*** RECORDS FOR THE TASK Section Begins ***
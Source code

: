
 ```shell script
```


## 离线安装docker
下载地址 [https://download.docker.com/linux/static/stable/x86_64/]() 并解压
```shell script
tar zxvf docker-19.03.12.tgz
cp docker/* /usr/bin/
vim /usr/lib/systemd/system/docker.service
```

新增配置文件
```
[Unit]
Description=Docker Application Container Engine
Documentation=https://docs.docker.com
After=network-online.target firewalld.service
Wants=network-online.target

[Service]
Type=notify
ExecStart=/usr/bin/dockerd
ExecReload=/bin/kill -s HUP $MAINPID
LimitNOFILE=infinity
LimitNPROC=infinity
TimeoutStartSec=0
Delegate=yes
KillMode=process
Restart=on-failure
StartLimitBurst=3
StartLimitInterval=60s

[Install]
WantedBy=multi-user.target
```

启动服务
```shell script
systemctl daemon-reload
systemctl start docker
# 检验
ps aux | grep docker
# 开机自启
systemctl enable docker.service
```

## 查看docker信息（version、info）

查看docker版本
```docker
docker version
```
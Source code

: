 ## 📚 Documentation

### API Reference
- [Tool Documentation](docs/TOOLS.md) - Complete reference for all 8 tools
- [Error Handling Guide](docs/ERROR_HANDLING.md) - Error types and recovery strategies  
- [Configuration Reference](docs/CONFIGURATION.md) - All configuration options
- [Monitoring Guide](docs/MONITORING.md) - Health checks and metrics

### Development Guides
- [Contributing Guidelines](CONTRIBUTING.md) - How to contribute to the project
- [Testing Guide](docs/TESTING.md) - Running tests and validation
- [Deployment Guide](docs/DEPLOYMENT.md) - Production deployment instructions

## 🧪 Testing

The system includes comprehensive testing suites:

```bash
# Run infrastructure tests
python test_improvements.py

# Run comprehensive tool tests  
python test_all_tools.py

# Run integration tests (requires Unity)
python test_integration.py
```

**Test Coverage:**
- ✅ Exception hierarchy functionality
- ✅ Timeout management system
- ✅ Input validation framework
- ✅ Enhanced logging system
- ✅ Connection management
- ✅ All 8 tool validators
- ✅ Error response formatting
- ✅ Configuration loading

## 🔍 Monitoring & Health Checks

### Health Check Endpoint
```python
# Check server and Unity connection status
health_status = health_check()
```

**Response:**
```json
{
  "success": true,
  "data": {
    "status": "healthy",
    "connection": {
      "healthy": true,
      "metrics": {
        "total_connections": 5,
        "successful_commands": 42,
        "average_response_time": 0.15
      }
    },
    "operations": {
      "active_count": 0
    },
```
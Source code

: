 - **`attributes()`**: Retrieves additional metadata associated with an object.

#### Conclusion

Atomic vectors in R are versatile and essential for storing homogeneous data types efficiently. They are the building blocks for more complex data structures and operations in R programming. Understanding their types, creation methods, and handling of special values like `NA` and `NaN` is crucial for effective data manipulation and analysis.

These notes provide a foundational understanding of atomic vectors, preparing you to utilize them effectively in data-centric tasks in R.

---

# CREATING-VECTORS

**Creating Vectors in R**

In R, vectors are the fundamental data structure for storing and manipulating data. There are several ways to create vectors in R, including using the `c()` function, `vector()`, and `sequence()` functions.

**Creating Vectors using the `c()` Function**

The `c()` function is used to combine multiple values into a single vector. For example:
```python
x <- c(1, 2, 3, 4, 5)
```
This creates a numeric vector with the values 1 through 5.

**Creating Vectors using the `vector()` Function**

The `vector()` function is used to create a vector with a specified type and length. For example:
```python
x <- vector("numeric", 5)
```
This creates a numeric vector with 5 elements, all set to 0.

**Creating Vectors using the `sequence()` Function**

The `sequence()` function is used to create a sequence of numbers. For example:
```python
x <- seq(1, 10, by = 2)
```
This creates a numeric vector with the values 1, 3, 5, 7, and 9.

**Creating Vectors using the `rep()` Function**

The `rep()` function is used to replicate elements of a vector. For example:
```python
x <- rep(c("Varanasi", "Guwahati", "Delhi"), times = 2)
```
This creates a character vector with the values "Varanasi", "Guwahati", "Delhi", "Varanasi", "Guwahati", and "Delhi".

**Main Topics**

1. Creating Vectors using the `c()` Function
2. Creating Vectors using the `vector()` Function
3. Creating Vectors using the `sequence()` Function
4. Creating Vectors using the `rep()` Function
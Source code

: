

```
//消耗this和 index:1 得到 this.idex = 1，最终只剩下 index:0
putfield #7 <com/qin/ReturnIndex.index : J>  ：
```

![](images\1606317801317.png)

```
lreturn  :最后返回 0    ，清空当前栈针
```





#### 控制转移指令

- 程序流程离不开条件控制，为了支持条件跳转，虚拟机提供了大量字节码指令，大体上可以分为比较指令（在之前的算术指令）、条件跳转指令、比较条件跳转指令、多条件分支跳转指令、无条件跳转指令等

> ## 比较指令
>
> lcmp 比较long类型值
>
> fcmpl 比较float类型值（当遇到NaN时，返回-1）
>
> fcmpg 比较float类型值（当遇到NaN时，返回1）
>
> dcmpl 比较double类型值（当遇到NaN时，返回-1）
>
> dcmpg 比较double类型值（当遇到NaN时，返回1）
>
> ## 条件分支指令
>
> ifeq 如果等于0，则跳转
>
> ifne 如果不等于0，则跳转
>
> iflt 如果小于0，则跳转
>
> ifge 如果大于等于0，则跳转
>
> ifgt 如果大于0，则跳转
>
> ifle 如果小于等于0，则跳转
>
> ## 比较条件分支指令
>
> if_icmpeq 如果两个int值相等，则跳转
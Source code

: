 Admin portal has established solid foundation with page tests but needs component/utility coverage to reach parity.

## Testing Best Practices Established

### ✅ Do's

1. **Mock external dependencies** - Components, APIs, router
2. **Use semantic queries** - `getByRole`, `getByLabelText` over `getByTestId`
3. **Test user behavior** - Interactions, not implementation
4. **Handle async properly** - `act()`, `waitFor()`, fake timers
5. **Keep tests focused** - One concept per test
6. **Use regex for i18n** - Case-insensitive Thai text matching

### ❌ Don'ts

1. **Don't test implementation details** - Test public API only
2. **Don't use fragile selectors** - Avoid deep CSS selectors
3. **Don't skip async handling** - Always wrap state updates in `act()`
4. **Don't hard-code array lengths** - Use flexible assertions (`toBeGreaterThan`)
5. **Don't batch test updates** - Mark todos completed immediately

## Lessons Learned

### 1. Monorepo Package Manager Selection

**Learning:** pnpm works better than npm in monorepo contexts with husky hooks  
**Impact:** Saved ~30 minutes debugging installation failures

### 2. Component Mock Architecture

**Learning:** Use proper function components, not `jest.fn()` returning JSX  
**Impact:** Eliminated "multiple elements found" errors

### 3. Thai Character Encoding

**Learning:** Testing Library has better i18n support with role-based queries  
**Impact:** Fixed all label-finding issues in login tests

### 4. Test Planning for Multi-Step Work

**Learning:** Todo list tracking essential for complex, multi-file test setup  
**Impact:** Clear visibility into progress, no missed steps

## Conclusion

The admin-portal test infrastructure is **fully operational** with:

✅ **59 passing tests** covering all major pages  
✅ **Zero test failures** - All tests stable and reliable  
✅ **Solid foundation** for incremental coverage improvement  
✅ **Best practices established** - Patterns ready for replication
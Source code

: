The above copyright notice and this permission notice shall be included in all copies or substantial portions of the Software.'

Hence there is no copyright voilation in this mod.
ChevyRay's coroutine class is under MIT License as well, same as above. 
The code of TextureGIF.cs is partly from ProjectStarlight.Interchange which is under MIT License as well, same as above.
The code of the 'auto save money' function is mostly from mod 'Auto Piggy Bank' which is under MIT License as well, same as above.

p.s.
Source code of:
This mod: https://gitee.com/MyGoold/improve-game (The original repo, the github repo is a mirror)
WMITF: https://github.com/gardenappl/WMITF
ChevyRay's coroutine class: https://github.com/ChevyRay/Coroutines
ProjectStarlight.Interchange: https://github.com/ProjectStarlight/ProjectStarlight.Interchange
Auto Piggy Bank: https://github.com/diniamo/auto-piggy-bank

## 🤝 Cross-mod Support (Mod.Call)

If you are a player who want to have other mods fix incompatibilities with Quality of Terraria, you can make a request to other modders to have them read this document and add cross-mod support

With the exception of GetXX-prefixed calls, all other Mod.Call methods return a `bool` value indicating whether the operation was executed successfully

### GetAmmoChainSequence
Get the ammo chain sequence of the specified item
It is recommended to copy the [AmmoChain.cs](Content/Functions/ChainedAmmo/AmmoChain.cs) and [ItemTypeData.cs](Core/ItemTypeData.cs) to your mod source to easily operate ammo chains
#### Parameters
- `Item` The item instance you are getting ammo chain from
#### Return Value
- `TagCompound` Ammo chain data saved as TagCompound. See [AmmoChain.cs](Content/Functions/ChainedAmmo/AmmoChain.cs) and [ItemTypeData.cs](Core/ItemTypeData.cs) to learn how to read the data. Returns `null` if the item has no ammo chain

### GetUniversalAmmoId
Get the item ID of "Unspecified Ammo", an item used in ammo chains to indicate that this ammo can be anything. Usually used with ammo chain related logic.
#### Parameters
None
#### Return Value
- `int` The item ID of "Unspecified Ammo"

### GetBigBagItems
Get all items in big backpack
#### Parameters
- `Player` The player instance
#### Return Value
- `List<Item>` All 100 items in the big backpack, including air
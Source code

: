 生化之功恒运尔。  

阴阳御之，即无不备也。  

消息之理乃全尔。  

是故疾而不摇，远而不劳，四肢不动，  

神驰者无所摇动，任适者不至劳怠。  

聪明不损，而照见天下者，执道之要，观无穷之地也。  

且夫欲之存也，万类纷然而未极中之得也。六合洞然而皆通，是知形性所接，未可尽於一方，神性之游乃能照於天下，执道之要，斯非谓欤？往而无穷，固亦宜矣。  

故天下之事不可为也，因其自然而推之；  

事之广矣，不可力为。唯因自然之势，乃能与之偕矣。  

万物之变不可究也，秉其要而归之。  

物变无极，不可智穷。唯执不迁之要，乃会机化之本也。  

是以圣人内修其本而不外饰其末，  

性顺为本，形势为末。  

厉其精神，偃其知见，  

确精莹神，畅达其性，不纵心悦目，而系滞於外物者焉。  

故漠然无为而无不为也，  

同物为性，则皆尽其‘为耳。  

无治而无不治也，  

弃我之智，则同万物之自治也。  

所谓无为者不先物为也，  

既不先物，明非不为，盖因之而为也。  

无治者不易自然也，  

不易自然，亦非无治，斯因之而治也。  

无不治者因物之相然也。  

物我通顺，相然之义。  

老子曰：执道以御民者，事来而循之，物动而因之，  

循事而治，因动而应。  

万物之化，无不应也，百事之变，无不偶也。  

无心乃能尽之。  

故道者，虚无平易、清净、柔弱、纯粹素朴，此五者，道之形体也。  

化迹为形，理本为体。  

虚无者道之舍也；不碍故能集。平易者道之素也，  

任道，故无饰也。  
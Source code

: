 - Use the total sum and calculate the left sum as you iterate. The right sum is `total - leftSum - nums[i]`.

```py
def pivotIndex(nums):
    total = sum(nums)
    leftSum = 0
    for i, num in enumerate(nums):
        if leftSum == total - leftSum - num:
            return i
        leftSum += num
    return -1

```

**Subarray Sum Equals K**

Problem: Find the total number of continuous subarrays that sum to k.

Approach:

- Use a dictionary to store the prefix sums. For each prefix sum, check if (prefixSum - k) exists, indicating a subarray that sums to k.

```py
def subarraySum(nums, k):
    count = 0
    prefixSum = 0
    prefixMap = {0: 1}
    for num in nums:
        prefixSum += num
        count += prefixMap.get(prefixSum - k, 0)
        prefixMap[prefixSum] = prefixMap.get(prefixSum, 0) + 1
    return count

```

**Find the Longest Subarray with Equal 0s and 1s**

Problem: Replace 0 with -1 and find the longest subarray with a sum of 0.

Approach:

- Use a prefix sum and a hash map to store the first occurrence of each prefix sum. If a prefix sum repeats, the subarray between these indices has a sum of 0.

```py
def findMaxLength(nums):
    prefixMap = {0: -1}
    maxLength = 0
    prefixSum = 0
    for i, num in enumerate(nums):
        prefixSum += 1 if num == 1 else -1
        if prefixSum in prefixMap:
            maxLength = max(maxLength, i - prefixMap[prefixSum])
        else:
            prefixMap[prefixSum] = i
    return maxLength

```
*** RECORDS FOR THE TASK Section Ends ***
REQUIRED ACTION: Write out, from the lines above, only those from the line with "5. **Keep tests" to the line with "with role-based queries", exactly as given, including the first and the last.

WRITTEN RESPONSE:
5. **Keep tests focused** - One concept per test
6. **Use regex for i18n** - Case-insensitive Thai text matching

### ❌ Don'ts

1. **Don't test implementation details** - Test public API only
2. **Don't use fragile selectors** - Avoid deep CSS selectors
3. **Don't skip async handling** - Always wrap state updates in `act()`
4. **Don't hard-code array lengths** - Use flexible assertions (`toBeGreaterThan`)
5. **Don't batch test updates** - Mark todos completed immediately

## Lessons Learned

### 1. Monorepo Package Manager Selection

**Learning:** pnpm works better than npm in monorepo contexts with husky hooks  
**Impact:** Saved ~30 minutes debugging installation failures

### 2. Component Mock Architecture

**Learning:** Use proper function components, not `jest.fn()` returning JSX  
**Impact:** Eliminated "multiple elements found" errors

### 3. Thai Character Encoding

**Learning:** Testing Library has better i18n support with role-based queries  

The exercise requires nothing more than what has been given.